No matter how bad you think "bad" can be, The Eumenides is worse. In this world, you're justified in killing your mother out of revenge for your mother killing your father (family life in The Eumenides is messed up to say the least), but you're not justified in killing your husband out of revenge for your husband killing your daughter. Paper trumps rock, and justifiable matricide trumps justifiable mariticide.

Yeah, that's bad—but it gets worse. Apollo gives a passionate, Atticus-Finch-if-Atticus-Finch-was-evil-instead-of-awesome  speech in the defense of his client's killing of his mother:

(Apollo): "[…]. The so-called mother is no parent of a child, but nurturer of a newly seeded embryo; the parent is the one who mounts her, while she conserves the child like a stranger for a stranger, for those fathers not thwarted by god. […]" (657-666)

There you have it, folks: the mom is not related to her kid. We repeat: the mom is not related to her kid. Wow. Just: wow.

But before you start throwing your copy of the Oresteia trilogy across the room, we want to move things into the realm of the symbolic. Apollo wasn't anti-mama. He was just conforming to every stereotype of the scheming lawyer and making a clever argument… which was actually in the name of a greater good. Was it sexist? Oh, yeah. But it served a point.

Because, see, Apollo and Athena's whole end game in this trial is to move social order away from revenge and towards a judicial system. In abstract terms, he was trying to move justice away from the realm of the heart (need revenge now) and towards the realm of the mind (hmm, let's weigh the pros and cons). And the idea of fatherhood, at least back in the day, was much more associated with the realm of the head than the heart.

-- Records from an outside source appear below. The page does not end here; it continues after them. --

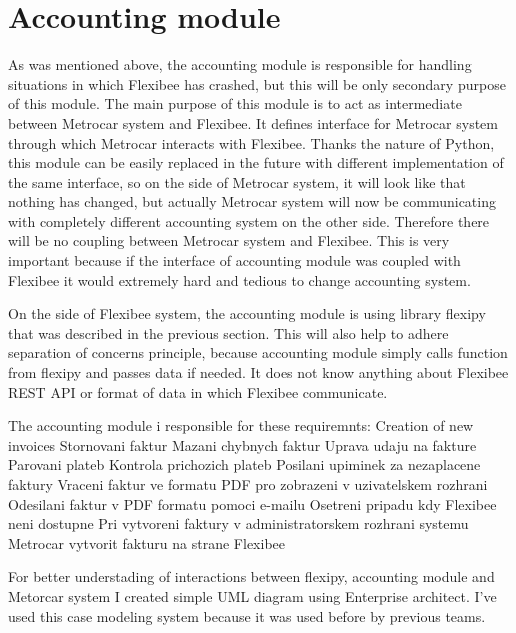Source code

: \documentclass[11pt,twoside,a4paper]{book}
\begin{document}
\section{Accounting module}
As was mentioned above, the accounting module is responsible for handling situations in which Flexibee has crashed, but this will be only secondary purpose of this module. The main purpose of this module is to act as intermediate between Metrocar system and Flexibee. It defines interface for Metrocar system through which Metrocar interacts with Flexibee. Thanks the nature of Python, this module can be easily replaced in the future with different implementation of the same interface, so on the side of Metrocar system, it will look like that nothing has changed, but actually Metrocar system will now be communicating with completely different accounting system on the other side. Therefore there will be no coupling between Metrocar system and Flexibee. This is very important because if the interface of accounting module was coupled with Flexibee it would extremely hard and tedious to change accounting system. 

On the side of Flexibee system, the accounting module is using library flexipy that was described in the previous section. This will also help to adhere separation of concerns principle\cite{wiki:soc}, because accounting module simply calls function from flexipy and passes data if needed. It does not know anything about Flexibee REST API or format of data in which Flexibee communicate. 

The accounting module i responsible for these requiremnts:
Creation of new invoices
Stornovani faktur
Mazani chybnych faktur
Uprava udaju na fakture
Parovani plateb
Kontrola prichozich plateb
Posilani upiminek za nezaplacene faktury
Vraceni faktur ve formatu PDF pro zobrazeni v uzivatelskem rozhrani
Odesilani faktur v PDF formatu pomoci e-mailu
Osetreni pripadu kdy Flexibee neni dostupne
Pri vytvoreni faktury v administratorskem rozhrani systemu Metrocar vytvorit fakturu na strane Flexibee

For better understading of interactions between flexipy, accounting module and Metorcar system I created simple UML diagram using Enterprise architect. I've used this case modeling system because it was used before by previous teams.

\end{document}

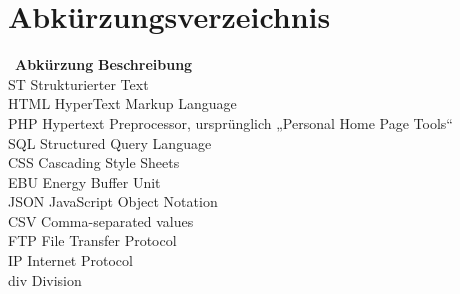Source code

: 
\chapter*{Abkürzungsverzeichnis}\thispagestyle{fancy}

\begin{tabbing}
\ \= \textbf{Abkürzung} \hspace{0.5cm} \= \textbf{Beschreibung} \kill
\\
\> ST \>   Strukturierter Text\\
\> HTML \>  HyperText Markup Language \\
\> PHP \>   Hypertext Preprocessor, ursprünglich „Personal Home Page Tools“\\
\> SQL \>   Structured Query Language\\
\> CSS \>   Cascading Style Sheets\\
\> EBU \>   Energy Buffer Unit\\
\> JSON \>  JavaScript Object Notation\\
\> CSV \>   Comma-separated values\\
\> FTP \>   File Transfer Protocol\\
\> IP \>   Internet Protocol\\
\> div \>   Division\\

\end{tabbing}
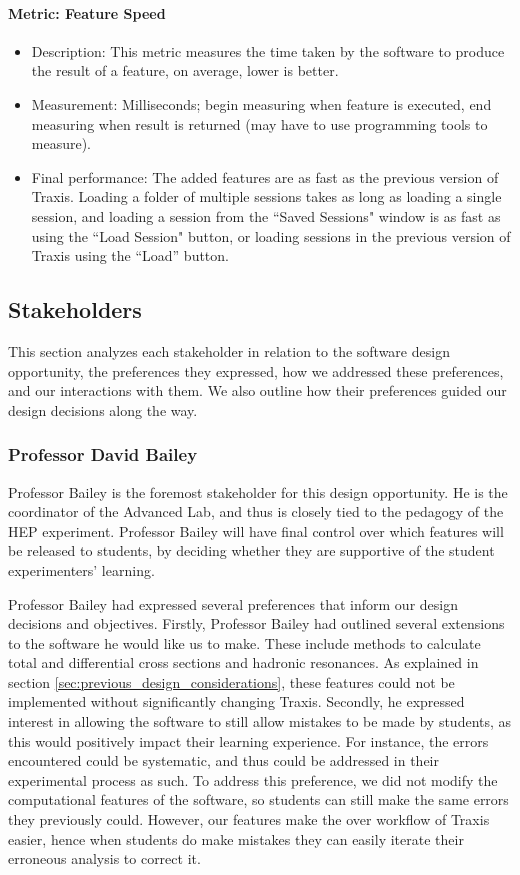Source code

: \documentclass[12pt]{article} %
\begin{document}
\paragraph{Metric: Feature Speed}
\begin{itemize}
    \item Description: This metric measures the time taken by the software to produce the result of a feature, on average, lower is better.
    \item Measurement: Milliseconds; begin measuring when feature is executed, end measuring when result is returned (may have to use programming tools to measure).
    \item Final performance: The added features are as fast as the previous version of Traxis. Loading a folder of multiple sessions takes as long as loading a single session, and loading a session from the ``Saved Sessions" window is as fast as using the ``Load Session" button, or loading sessions in the previous version of Traxis using the ``Load'' button.
\end{itemize}

\subsection{Stakeholders}
This section analyzes each stakeholder in relation to the software design opportunity, the preferences they expressed, how we addressed these preferences, and our interactions with them. We also outline how their preferences guided our design decisions along the way.

\subsubsection{Professor David Bailey} \label{dbaileysoftware}
Professor Bailey is the foremost stakeholder for this design opportunity. He is the coordinator of the Advanced Lab, and thus is closely tied to the pedagogy of the HEP experiment. Professor Bailey will have final control over which features will be released to students, by deciding whether they are supportive of the student experimenters' learning.

Professor Bailey had expressed several preferences that inform our design decisions and objectives. Firstly, Professor Bailey had outlined several extensions to the software he would like us to make. These include methods to calculate total and differential cross sections and hadronic resonances. As explained in section \ref{sec:previous_design_considerations}, these features could not be implemented without significantly changing Traxis. Secondly, he expressed interest in allowing the software to still allow mistakes to be made by students, as this would positively impact their learning experience. For instance, the errors encountered could be systematic, and thus could be addressed in their experimental process as such. To address this preference, we did not modify the computational features of the software, so students can still make the same errors they previously could. However, our features make the over workflow of Traxis easier, hence when students do make mistakes they can easily iterate their erroneous analysis to correct it. 
\end{document}
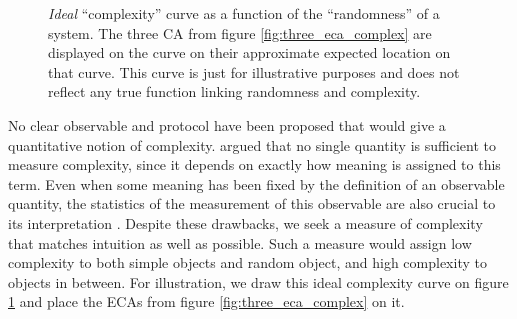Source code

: \begin{figure}[htbp]
  \centering
\caption{\emph{Ideal} ``complexity'' curve as a function of the ``randomness''
  of a system. The three \ac{CA} from figure \ref{fig:three_eca_complex} are
  displayed on the curve on their approximate expected location on that curve.
  This curve is just for illustrative purposes and does not reflect any true
  function linking randomness and complexity.}
\label{fig:complexity_curve}
\end{figure}

No clear observable and protocol have been proposed that would give a
quantitative notion of complexity.
\textcite{grassbergerProblemsQuantifyingSelfgenerated1989} argued that no single
quantity is sufficient to measure complexity, since it depends on exactly how
meaning is assigned to this term. Even when some meaning has been fixed by the
definition of an observable quantity, the statistics of the measurement of this
observable are also crucial to its interpretation
\parencite{gutowitzCellularAutomataSciences1995}. Despite these drawbacks, we
seek a measure of complexity that matches intuition as well as possible. Such a
measure would assign low complexity to both simple objects and random object,
and high complexity to objects in between. For illustration, we draw this ideal
complexity curve on figure \ref{fig:complexity_curve} and place the \acp{ECA}
from figure \ref{fig:three_eca_complex} on it.


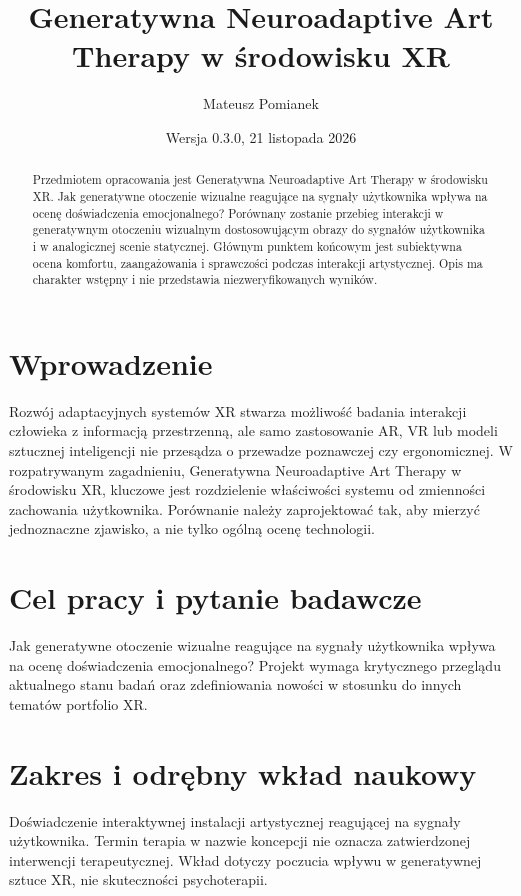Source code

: \documentclass[11pt,a4paper]{article}
\title{Generatywna Neuroadaptive Art Therapy w środowisku XR}
\author{Mateusz Pomianek}
\date{Wersja 0.3.0, 21 listopada 2026}
\begin{document}
\maketitle

\begin{abstract}

Przedmiotem opracowania jest Generatywna Neuroadaptive Art Therapy w środowisku XR. Jak generatywne otoczenie wizualne reagujące na sygnały użytkownika wpływa na ocenę doświadczenia emocjonalnego? Porównany zostanie przebieg interakcji w generatywnym otoczeniu wizualnym dostosowującym obrazy do sygnałów użytkownika i w analogicznej scenie statycznej. Głównym punktem końcowym jest subiektywna ocena komfortu, zaangażowania i sprawczości podczas interakcji artystycznej. Opis ma charakter wstępny i nie przedstawia niezweryfikowanych wyników.

\end{abstract}

\section{Wprowadzenie}

Rozwój adaptacyjnych systemów XR stwarza możliwość badania interakcji człowieka z informacją przestrzenną, ale samo zastosowanie AR, VR lub modeli sztucznej inteligencji nie przesądza o przewadze poznawczej czy ergonomicznej. W rozpatrywanym zagadnieniu, Generatywna Neuroadaptive Art Therapy w środowisku XR, kluczowe jest rozdzielenie właściwości systemu od zmienności zachowania użytkownika. Porównanie należy zaprojektować tak, aby mierzyć jednoznaczne zjawisko, a nie tylko ogólną ocenę technologii.

\section{Cel pracy i pytanie badawcze}

Jak generatywne otoczenie wizualne reagujące na sygnały użytkownika wpływa na ocenę doświadczenia emocjonalnego? Projekt wymaga krytycznego przeglądu aktualnego stanu badań oraz zdefiniowania nowości w stosunku do innych tematów portfolio XR.

\section{Zakres i odrębny wkład naukowy}
Doświadczenie interaktywnej instalacji artystycznej reagującej na sygnały użytkownika. Termin terapia w nazwie koncepcji nie oznacza zatwierdzonej interwencji terapeutycznej. Wkład dotyczy poczucia wpływu w generatywnej sztuce XR, nie skuteczności psychoterapii.
\end{document}
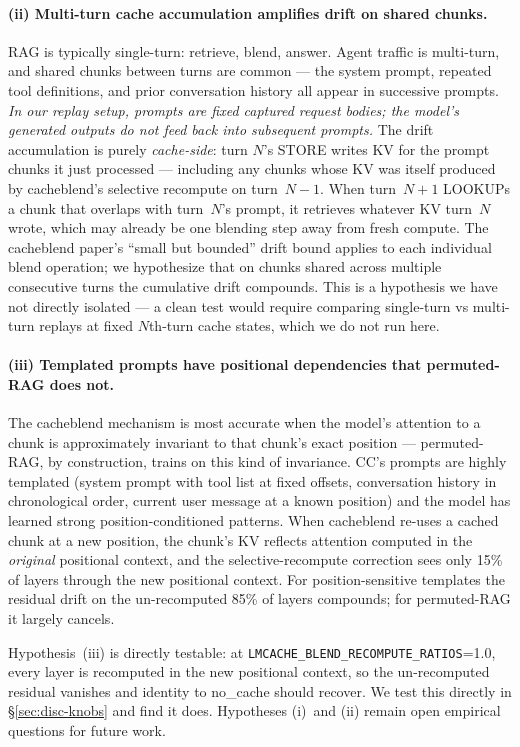 \paragraph{(ii) Multi-turn cache accumulation amplifies drift on shared
chunks.} RAG is typically single-turn: retrieve, blend, answer. Agent
traffic is multi-turn, and shared chunks between turns are common ---
the system prompt, repeated tool definitions, and prior conversation
history all appear in successive prompts. \emph{In our replay setup,
prompts are fixed captured request bodies; the model's generated
outputs do not feed back into subsequent prompts.} The drift
accumulation is purely \emph{cache-side}: turn $N$'s STORE writes KV
for the prompt chunks it just processed --- including any chunks
whose KV was itself produced by cacheblend's selective recompute on
turn~$N{-}1$. When turn~$N{+}1$ LOOKUPs a chunk that overlaps with
turn~$N$'s prompt, it retrieves whatever KV turn~$N$ wrote, which
may already be one blending step away from fresh compute. The
cacheblend paper's ``small but bounded'' drift bound applies to each
individual blend operation; we hypothesize that on chunks shared
across multiple consecutive turns the cumulative drift compounds.
This is a hypothesis we have not directly isolated --- a clean test
would require comparing single-turn vs multi-turn replays at fixed
$N$th-turn cache states, which we do not run here.

\paragraph{(iii) Templated prompts have positional dependencies that
permuted-RAG does not.} The cacheblend mechanism is most accurate when
the model's attention to a chunk is approximately invariant to that
chunk's exact position --- permuted-RAG, by construction, trains on
this kind of invariance. CC's prompts are highly templated (system
prompt with tool list at fixed offsets, conversation history in
chronological order, current user message at a known position) and the
model has learned strong position-conditioned patterns. When
cacheblend re-uses a cached chunk at a new position, the chunk's KV
reflects attention computed in the \emph{original} positional context,
and the selective-recompute correction sees only 15\% of layers
through the new positional context. For position-sensitive templates
the residual drift on the un-recomputed 85\% of layers compounds; for
permuted-RAG it largely cancels.

Hypothesis~(iii) is directly testable: at
\texttt{LMCACHE\_BLEND\_\allowbreak{}RECOMPUTE\_RATIOS}=1.0, every layer
is recomputed in the new positional context, so the un-recomputed
residual vanishes and identity to no\_cache should recover. We test
this directly in \S\ref{sec:disc-knobs} and find it does. Hypotheses
(i)~and (ii) remain open empirical questions for future work.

If you're a new dad in ancient Greece, a few things are going through your head. The first, obviously, is "Squee! Time to buy all the baby-sized togas!" But the second is "Okay, let's think rationally. Is this kid really mine? Okay, he has my eyes—check. He has my weird toes—check. Okay, cool. Time to break out the wine-skins in celebration!"

Mothers—not so much. They're basically tethered to the child (no actual argument can be made for the fact that it isn't theirs) and are probably having all the feels as a result of a) happiness b) hormones and c) giving birth in the era before epidurals.

So this "moms aren't related to their babies" argument is an elaborate metaphor for the idea of revenge, and justice. The feeling of revenge can be likened to a mother's claim on her kiddo: if a kid comes out of a woman's birth canal, it's hers, just like if you feel a need for revenge, it's yours. There's also the implication of overwhelming (traditionally "feminine") high emotion.

Good justice, on the other hand, is full of judgment. You have to take a detached look at the situation. "Is this kid mine?" requires the same thought processes, necessarily removed from emotion, as "Is (insert act here) justifiable?"

So The Eumenides isn't just being a sexist pig. It's also being a very clever, metaphor-using, abstract-thinking pig.